What Gourd Is This?
There’s going to be something referred to as “Pumpkin Caroling” at work on Friday. My immediate thought is that some well-meaning headcases will gather together and perkily sing modified Christmas carols to a pyramid of pumpkins, but who knows.
I’m torn. I want to see this; I want to run away in fear.
I mean, is this a thing? Has it been going on for years and I’m just now hearing about it?
Maybe they’ll all have pumpkins on their heads while they sing. That might be interesting.
This reminds me of one of the most excruciating workplace experiences I’ve ever had, and since it has crept back into my consciousness, you get to experience it too. In a former job, a coworker was about to become a father, so our manager, a terrible, horrible, and painfully awkward woman, took it upon herself to rewrite some song–I don’t remember which one–that she thought we would all sing at the (classic) conference room baby shower.
Terrible.
Nobody liked him much, and everybody hated her. What she imagined would be some adorable Hallmark moment was instead a funereal nightmare that went on for what seemed like hours. People avoided eye contact while she led us the pitiful singing her raspy, tuneless warbling. I think a little piece of me died that day. I suspect another little piece of me will die on Friday. Stay tuned.
First chair
I was in the band in high school.
Does that surprise you? It surprises me, and I there for it. In fact, I was in band for six years total and had the same director, Mr. Freeman, for all those years. Mr. Freeman liked me. I don’t know why. I must have been incredibly frustrating for him. There I was, possessed of all sorts of raw talent and a noticeable lack of ambition in equal parts. I could play well but didn’t like to practice. I never really learned to breathe properly but still pulled off good performances. I usually memorized the entire piece by the third time through it and so didn’t turn the pages when he really needed us to follow along and do that.
All sixth graders in the county were given some sort of assessment at the end of the year to see if they have any musical ability. I hadn’t given it a second though so when I was asked if I wanted to be in band, I said sure, and when I was asked what I wanted to play, I said flute because it was small and easy to carry. Also, no reeds.
I don’t remember much about those six years oddly enough. I remember becoming first chair fairly quickly and from there on being either first, second, or third, which might have bothered other people but didn’t bother me. I remember that my neighbor who was a senior when I was in 8th grade, started leaning on me to think about trying out for Drum Major when I got to high school. I could not imagine anything worse, really, and I never considered it, but Mr. Freeman never gave up on this baffling dream until I finally ran out of opportunities to avoid trying out and he realized I truly wasn’t interested.
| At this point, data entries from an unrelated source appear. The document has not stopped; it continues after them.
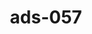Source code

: ---
categories:
- ads_category-19
- ads_category-16
- ads_category-2
tags:
- ads_tag-11
- ads_tag-13
- ads_tag-19
- ads_tag-9
- ads_tag-12
title: ads-057
---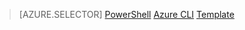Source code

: > [AZURE.SELECTOR]
[PowerShell](../articles/virtual-network/virtual-network-create-udr-arm-ps.md)
[Azure CLI](../articles/virtual-network/virtual-network-create-udr-arm-cli.md)
[Template](../articles/virtual-network/virtual-network-create-udr-arm-template.md)
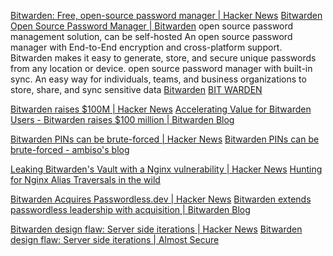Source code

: 
[Bitwarden: Free, open-source password manager | Hacker News](https://news.ycombinator.com/item?id=37640816)
[Bitwarden Open Source Password Manager | Bitwarden](https://bitwarden.com)
open source password management solution, can be self-hosted
An open source password manager with End-to-End encryption and cross-platform support. Bitwarden makes it easy to generate, store, and secure unique passwords from any location or device.
open source password manager with built-in sync.
An easy way for individuals, teams, and business organizations to store, share, and sync sensitive data
[Bitwarden](https://github.com/bitwarden/mobile)
[BIT WARDEN](https://play.google.com/store/apps/details?id=com.x8bit.bitwarden)

[Bitwarden raises $100M | Hacker News](https://news.ycombinator.com/item?id=32735479)
[Accelerating Value for Bitwarden Users - Bitwarden raises $100 million | Bitwarden Blog](https://bitwarden.com/blog/accelerating-value-for-bitwarden-users-bitwarden-raises-usd100-million/)

[Bitwarden PINs can be brute-forced | Hacker News](https://news.ycombinator.com/item?id=35219281)
[Bitwarden PINs can be brute-forced - ambiso's blog](https://ambiso.github.io/bitwarden-pin/)

[Leaking Bitwarden's Vault with a Nginx vulnerability | Hacker News](https://news.ycombinator.com/item?id=36580417)
[Hunting for Nginx Alias Traversals in the wild](https://labs.hakaioffsec.com/nginx-alias-traversal/)

[Bitwarden Acquires Passwordless.dev | Hacker News](https://news.ycombinator.com/item?id=34427553)
[Bitwarden extends passwordless leadership with acquisition | Bitwarden Blog](https://bitwarden.com/blog/bitwarden-extends-passwordless-leadership-with-acquisition/)

[Bitwarden design flaw: Server side iterations | Hacker News](https://news.ycombinator.com/item?id=34497898)
[Bitwarden design flaw: Server side iterations | Almost Secure](https://palant.info/2023/01/23/bitwarden-design-flaw-server-side-iterations/)
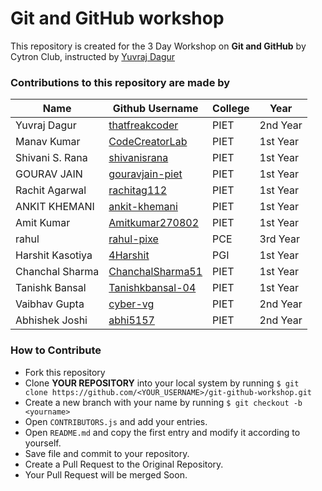 # Git and GitHub workshop
This repository is created for the 3 Day Workshop on **Git and GitHub** by Cytron Club, instructed by [Yuvraj Dagur](https://linkedin.com/in/yuvraj-dagur)

### Contributions to this repository are made by</br>
|Name|Github Username|College|Year|
|----|---------------|-------|----|
|Yuvraj Dagur|[thatfreakcoder](https://github.com/thatfreakcoder)|PIET|2nd Year|
|Manav Kumar|[CodeCreatorLab](https://github.com/shivanisrana)|PIET|1st Year|
|Shivani S. Rana|[shivanisrana](https://github.com/CodeCreatorLab)|PIET|1st Year|
|GOURAV JAIN|[gouravjain-piet](https://github.com/gouravjain-piet)|PIET|1st Year|
|Rachit Agarwal|[rachitag112](https://github.com/rachitag112)|PIET|1st Year|
|ANKIT KHEMANI|[ankit-khemani](https://github.com/ankit-khemani)|PIET|1st Year|
|Amit Kumar|[Amitkumar270802](https://github.com/Amitkumar270802)|PIET|1st Year|
|rahul|[rahul-pixe](https://github.com/rahul-pixe)|PCE|3rd Year|
|Harshit Kasotiya|[4Harshit](https://github.com/4Harshit)|PGI|1st Year|
|Chanchal Sharma|[ChanchalSharma51](https://github.com/ChanchalSharma51)|PIET|1st Year|
|Tanishk Bansal|[Tanishkbansal-04](https://github.com/Tanishkbansal-04)|PIET|1st Year|
|Vaibhav Gupta|[cyber-vg](https://github.com/cyber-vg)|PIET|2nd Year|
|Abhishek Joshi|[abhi5157](https://github.com/abhi5157)|PIET|2nd Year|

### How to Contribute
- Fork this repository
- Clone **YOUR REPOSITORY** into your local system by running `$ git clone https://github.com/<YOUR_USERNAME>/git-github-workshop.git`
- Create a new branch with your name by running `$ git checkout -b <yourname>`
- Open `CONTRIBUTORS.js` and add your entries.
- Open `README.md` and copy the first entry and modify it according to yourself.
- Save file and commit to your repository.
- Create a Pull Request to the Original Repository.
- Your Pull Request will be merged Soon. 
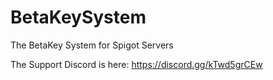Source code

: # BetaKeySystem
The BetaKey System for Spigot Servers

The Support Discord is here: https://discord.gg/kTwd5grCEw
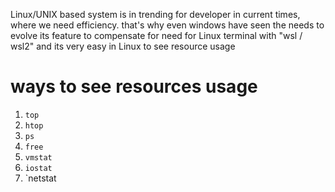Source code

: Linux/UNIX based system is in trending  for developer in current times, where we need efficiency. 
that's why even windows have seen the needs to evolve its feature to compensate for need for Linux terminal with "wsl / wsl2" 
and its very easy in Linux to see resource  usage

# ways to see resources usage
1. `top`
2. `htop`
3. `ps`
4. `free`
5. `vmstat`
6. `iostat`
7. `netstat
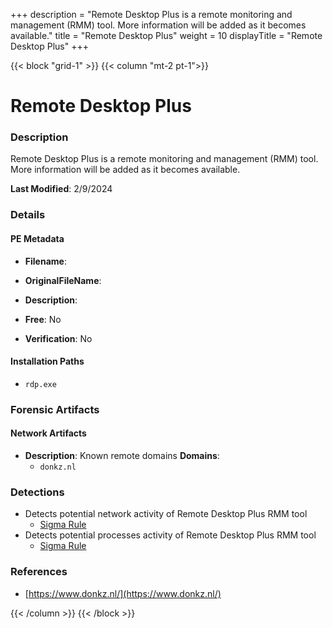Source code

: +++
description = "Remote Desktop Plus is a remote monitoring and management (RMM) tool. More information will be added as it becomes available."
title = "Remote Desktop Plus"
weight = 10
displayTitle = "Remote Desktop Plus"
+++


{{< block "grid-1" >}}
{{< column "mt-2 pt-1">}}

# Remote Desktop Plus


### Description

Remote Desktop Plus is a remote monitoring and management (RMM) tool. More information will be added as it becomes available.



**Last Modified**: 2/9/2024

### Details


#### PE Metadata
- **Filename**: 
- **OriginalFileName**: 
- **Description**: 


- **Free**: No

- **Verification**: No




#### Installation Paths
- `rdp.exe`

### Forensic Artifacts




#### Network Artifacts
- **Description**: Known remote domains  **Domains**:
    - `donkz.nl`


### Detections
- Detects potential network activity of Remote Desktop Plus RMM tool
  - [Sigma Rule](https://github.com/magicsword-io/LOLRMM/blob/main/detections/sigma/remote_desktop_plus_network_sigma.yml)
- Detects potential processes activity of Remote Desktop Plus RMM tool
  - [Sigma Rule](https://github.com/magicsword-io/LOLRMM/blob/main/detections/sigma/remote_desktop_plus_processes_sigma.yml)

### References
- [https://www.donkz.nl/](https://www.donkz.nl/)



{{< /column >}}
{{< /block >}}
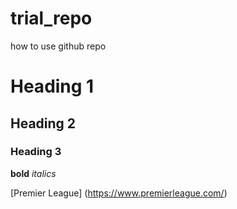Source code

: # trial_repo
how to use github repo
# Heading 1
## Heading 2
### Heading 3

**bold**
*italics*

[Premier League] (https://www.premierleague.com/)
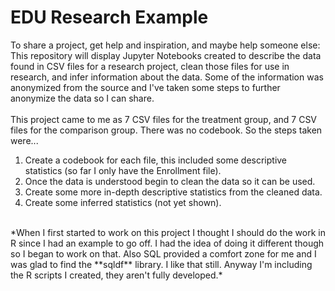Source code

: # EDU Research Example
To share a project, get help and inspiration, and maybe help someone else:
<br>This repository will display Jupyter Notebooks created to describe the data found in CSV files for a research project,
clean those files for use in research, and infer information about the data.
Some of the information was anonymized from the source and I've taken some steps to further anonymize the data so I can share.
<br><br>
This project came to me as 7 CSV files for the treatment group, and 7 CSV files for the comparison group. There was no codebook. So the steps taken were...<br>
1. Create a codebook for each file, this included some descriptive statistics (so far I only have the Enrollment file).
2. Once the data is understood begin to clean the data so it can be used.
3. Create some more in-depth descriptive statistics from the cleaned data.
4. Create some inferred statistics (not yet shown).
<br>
*When I first started to work on this project I thought I should do the work in R since I had an example to go off.  
I had the idea of doing it different though so I began to work on that. 
Also SQL provided a comfort zone for me and I was glad to find the **sqldf** library.  
I like that still. Anyway I'm including the R scripts I created, they aren't fully developed.*
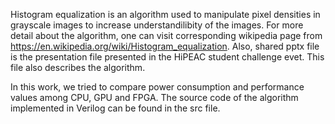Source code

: Histogram equalization is an algorithm used to manipulate pixel densities in grayscale images to increase understandilibity of the images. 
For more detail about the algorithm, one can visit corresponding wikipedia page from https://en.wikipedia.org/wiki/Histogram_equalization. Also, shared pptx file is the 
presentation file presented in the HiPEAC student challenge evet. This file also describes the algorithm.

In this work, we tried to compare power consumption and performance values among CPU, GPU and FPGA. The source code of the algorithm implemented in Verilog can be found in the src file. 
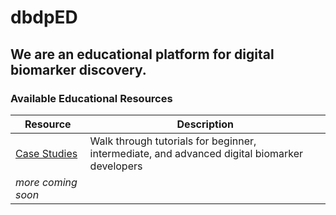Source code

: # dbdpED

## We are an educational platform for digital biomarker discovery.


### Available Educational Resources

| Resource | Description |
| ------ | ------ |  
| [Case Studies](https://github.com/DigitalBiomarkerDiscoveryPipeline/Education/tree/main/Case-Studies) | Walk through tutorials for beginner, intermediate, and advanced digital biomarker developers | 
| *more coming soon* | | 
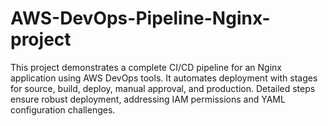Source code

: # AWS-DevOps-Pipeline-Nginx-project
This project demonstrates a complete CI/CD pipeline for an Nginx application using AWS DevOps tools. It automates deployment with stages for source, build, deploy, manual approval, and production. Detailed steps ensure robust deployment, addressing IAM permissions and YAML configuration challenges.
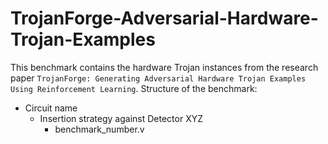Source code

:# TrojanForge-Adversarial-Hardware-Trojan-Examples
This benchmark contains the hardware Trojan instances from the research paper `TrojanForge: Generating Adversarial Hardware Trojan Examples Using Reinforcement Learning`.
Structure of the benchmark:

- Circuit name
  - Insertion strategy against Detector XYZ
    - benchmark_number.v


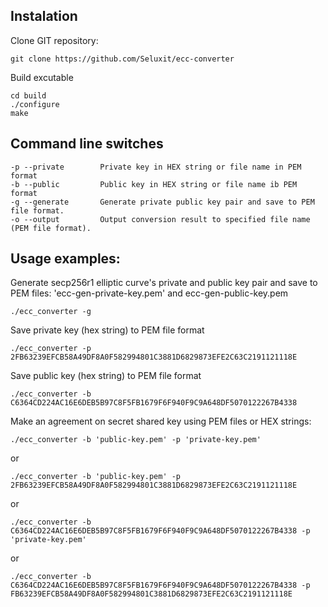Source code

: ## Instalation

Clone GIT repository: 

    git clone https://github.com/Seluxit/ecc-converter

Build excutable

    cd build
    ./configure
    make

## Command line switches
    
    -p --private        Private key in HEX string or file name in PEM format
    -b --public         Public key in HEX string or file name ib PEM format
    -g --generate       Generate private public key pair and save to PEM file format.
    -o --output         Output conversion result to specified file name (PEM file format).


## Usage examples: 

Generate secp256r1 elliptic curve's private and public key pair and save to PEM files: 'ecc-gen-private-key.pem' and
ecc-gen-public-key.pem

    ./ecc_converter -g


Save private key (hex string) to PEM file format

    ./ecc_converter -p 2FB63239EFCB58A49DF8A0F582994801C3881D6829873EFE2C63C2191121118E

Save public key (hex string) to PEM file format

    ./ecc_converter -b C6364CD224AC16E6DEB5B97C8F5FB1679F6F940F9C9A648DF5070122267B4338

Make an agreement on secret shared key using PEM files or HEX strings:

    ./ecc_converter -b 'public-key.pem' -p 'private-key.pem' 

or    
    
    ./ecc_converter -b 'public-key.pem' -p 2FB63239EFCB58A49DF8A0F582994801C3881D6829873EFE2C63C2191121118E

or  

    ./ecc_converter -b C6364CD224AC16E6DEB5B97C8F5FB1679F6F940F9C9A648DF5070122267B4338 -p 'private-key.pem'

or

    ./ecc_converter -b C6364CD224AC16E6DEB5B97C8F5FB1679F6F940F9C9A648DF5070122267B4338 -p
    FB63239EFCB58A49DF8A0F582994801C3881D6829873EFE2C63C2191121118E


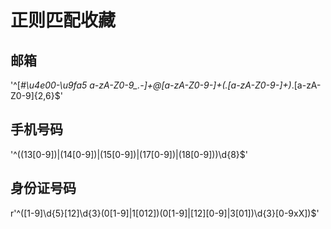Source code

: # 正则匹配收藏
## 邮箱
'^[*#\u4e00-\u9fa5 a-zA-Z0-9_.-]+@[a-zA-Z0-9-]+(\.[a-zA-Z0-9-]+)*\.[a-zA-Z0-9]{2,6}$'
## 手机号码
'^((13[0-9])|(14[0-9])|(15[0-9])|(17[0-9])|(18[0-9]))\d{8}$'
## 身份证号码
r'^([1-9]\d{5}[12]\d{3}(0[1-9]|1[012])(0[1-9]|[12][0-9]|3[01])\d{3}[0-9xX])$'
What was he thinking, I wonder? I have always wondered. Because I am such an optimist, I suspect I made him so angry with my lack of discipline but annoying ability to perform when it mattered, that he wanted me to stop performing completely since I was a bad example. In middle school, whenever he was out and we had a substitute teacher, he left instructions that I be the director, which I hated. When we got to marching band in high school, he made me right-hand guide, which I also hated.
But I liked being in the band. Even though we were a small band at a poor high school in western North Carolina, we did okay, and sometimes placed well at competitions, and I liked being in the middle of all that music, no matter how pedestrian, that was being made. I always tended to pick apart music in my mind, sorting out the various layers and parts, so being in a band allowed me to indulge in that in real time.
Mr. Freeman was a good man, and a talented musician. I don’t know how he stood us sometimes and I wonder what he planned to do with his career. Did he mean to spend his adult life teaching truculent adolescents to play Stars and Stripes Forever? Probably not. But he did do just that and he did it with remarkable patience and skill. Teenagers are pretty wretched people sometimes, thoughtless and self-absorbed. It’s only now, 20 years later, that I realize how much I’d like to thank him for that remarkable patience and everything he taught me.
Make a big noise
It took me a minute to isolate the source of the sound, a rhythmic chant among the shrieks and yells of the exuberant kids running around all over the place. Sitting in a circle on a raised platform section of one of those ubiquitous primary-colored plastic playground sets was a group of boys, maybe 4th graders, clapping their hands and slapping their legs while chanting, “We will, we will…ROCK YOU.”
Jesus by the dashboard lights
trasherati: My goddamn driveway sounds like a tent revival right now.
jagosaurus: Perfect. Also, what?
trasherati: The nurse wheeled mom out to the driveway so they could listen to her gospel CD. She is currently standing by Mom tapping on her arm in time with the gospel music, while they both stare off into the woods.
jagosaurus: Contemplating the lord.
jagosaurus: What manner of gospel?
trasherati: The home grown kind.
jagosaurus: Oh, yeah. The stack of CDs on the counter in the diner. They’re usually sandwiched between the box of nickel York Peppermint Patties and the fund raising jar for the crippled high school football player.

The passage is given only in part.